*** Records supplied

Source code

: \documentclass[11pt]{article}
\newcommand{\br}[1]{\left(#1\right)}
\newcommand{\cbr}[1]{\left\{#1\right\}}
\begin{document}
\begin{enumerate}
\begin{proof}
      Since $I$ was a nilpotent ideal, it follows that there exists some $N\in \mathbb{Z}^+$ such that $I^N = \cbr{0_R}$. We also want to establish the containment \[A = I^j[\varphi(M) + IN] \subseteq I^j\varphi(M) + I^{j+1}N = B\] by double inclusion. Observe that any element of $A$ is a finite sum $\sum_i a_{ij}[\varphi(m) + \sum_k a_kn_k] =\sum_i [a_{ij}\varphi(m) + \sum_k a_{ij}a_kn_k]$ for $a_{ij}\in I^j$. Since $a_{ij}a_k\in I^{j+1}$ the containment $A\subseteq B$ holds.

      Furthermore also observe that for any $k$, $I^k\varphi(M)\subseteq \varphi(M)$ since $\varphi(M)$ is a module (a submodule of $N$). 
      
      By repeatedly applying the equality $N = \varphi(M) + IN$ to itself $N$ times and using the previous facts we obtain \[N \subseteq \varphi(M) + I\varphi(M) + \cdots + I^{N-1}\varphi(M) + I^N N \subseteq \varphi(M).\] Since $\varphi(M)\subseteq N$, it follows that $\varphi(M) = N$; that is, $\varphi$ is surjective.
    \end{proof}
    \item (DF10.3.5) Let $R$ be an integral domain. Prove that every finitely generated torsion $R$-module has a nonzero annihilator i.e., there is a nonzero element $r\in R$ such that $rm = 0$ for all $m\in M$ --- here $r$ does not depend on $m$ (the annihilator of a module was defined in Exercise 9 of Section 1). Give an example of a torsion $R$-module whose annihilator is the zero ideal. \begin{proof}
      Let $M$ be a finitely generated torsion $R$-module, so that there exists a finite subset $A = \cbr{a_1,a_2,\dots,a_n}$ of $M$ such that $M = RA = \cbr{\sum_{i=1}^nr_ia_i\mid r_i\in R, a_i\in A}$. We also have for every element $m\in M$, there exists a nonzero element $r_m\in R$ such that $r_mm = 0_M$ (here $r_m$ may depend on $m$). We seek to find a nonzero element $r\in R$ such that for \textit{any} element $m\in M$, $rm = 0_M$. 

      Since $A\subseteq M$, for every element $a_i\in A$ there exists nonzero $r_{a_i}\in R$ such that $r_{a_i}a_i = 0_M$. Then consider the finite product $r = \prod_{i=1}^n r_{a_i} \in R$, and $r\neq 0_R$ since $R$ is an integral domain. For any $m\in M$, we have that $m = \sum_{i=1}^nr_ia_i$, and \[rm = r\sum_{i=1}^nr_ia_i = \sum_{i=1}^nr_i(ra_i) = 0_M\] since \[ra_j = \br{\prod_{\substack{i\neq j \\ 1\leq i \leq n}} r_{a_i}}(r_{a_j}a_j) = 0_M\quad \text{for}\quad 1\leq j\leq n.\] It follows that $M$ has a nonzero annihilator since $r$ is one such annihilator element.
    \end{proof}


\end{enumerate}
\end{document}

******

The answer consists of the line holding "Let $M$ be a" and every line after it up to the end of the records, word for word.

Answer space:
      Let $M$ be a finitely generated torsion $R$-module, so that there exists a finite subset $A = \cbr{a_1,a_2,\dots,a_n}$ of $M$ such that $M = RA = \cbr{\sum_{i=1}^nr_ia_i\mid r_i\in R, a_i\in A}$. We also have for every element $m\in M$, there exists a nonzero element $r_m\in R$ such that $r_mm = 0_M$ (here $r_m$ may depend on $m$). We seek to find a nonzero element $r\in R$ such that for \textit{any} element $m\in M$, $rm = 0_M$. 

      Since $A\subseteq M$, for every element $a_i\in A$ there exists nonzero $r_{a_i}\in R$ such that $r_{a_i}a_i = 0_M$. Then consider the finite product $r = \prod_{i=1}^n r_{a_i} \in R$, and $r\neq 0_R$ since $R$ is an integral domain. For any $m\in M$, we have that $m = \sum_{i=1}^nr_ia_i$, and \[rm = r\sum_{i=1}^nr_ia_i = \sum_{i=1}^nr_i(ra_i) = 0_M\] since \[ra_j = \br{\prod_{\substack{i\neq j \\ 1\leq i \leq n}} r_{a_i}}(r_{a_j}a_j) = 0_M\quad \text{for}\quad 1\leq j\leq n.\] It follows that $M$ has a nonzero annihilator since $r$ is one such annihilator element.
    \end{proof}


\end{enumerate}
\end{document}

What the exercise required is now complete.